[RECORDS SUPPLIED]:
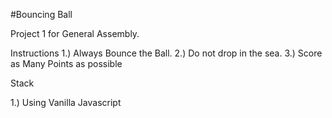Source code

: #Bouncing Ball

Project 1 for General Assembly.

Instructions
1.) Always Bounce the Ball.
2.) Do not drop in the sea.
3.) Score as Many Points as possible


Stack

1.) Using Vanilla Javascript
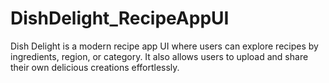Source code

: # DishDelight_RecipeAppUI
Dish Delight is a modern recipe app UI where users can explore recipes by ingredients, region, or category. It also allows users to upload and share their own delicious creations effortlessly.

[PROBLEM DETAILS]: Print all entries exactly. The images do not belong in the copy.

[WORKED SOLUTION]:
Source code

: #Bouncing Ball

Project 1 for General Assembly.

Instructions
1.) Always Bounce the Ball.
2.) Do not drop in the sea.
3.) Score as Many Points as possible


Stack

1.) Using Vanilla Javascript
Source code

: # DishDelight_RecipeAppUI
Dish Delight is a modern recipe app UI where users can explore recipes by ingredients, region, or category. It also allows users to upload and share their own delicious creations effortlessly.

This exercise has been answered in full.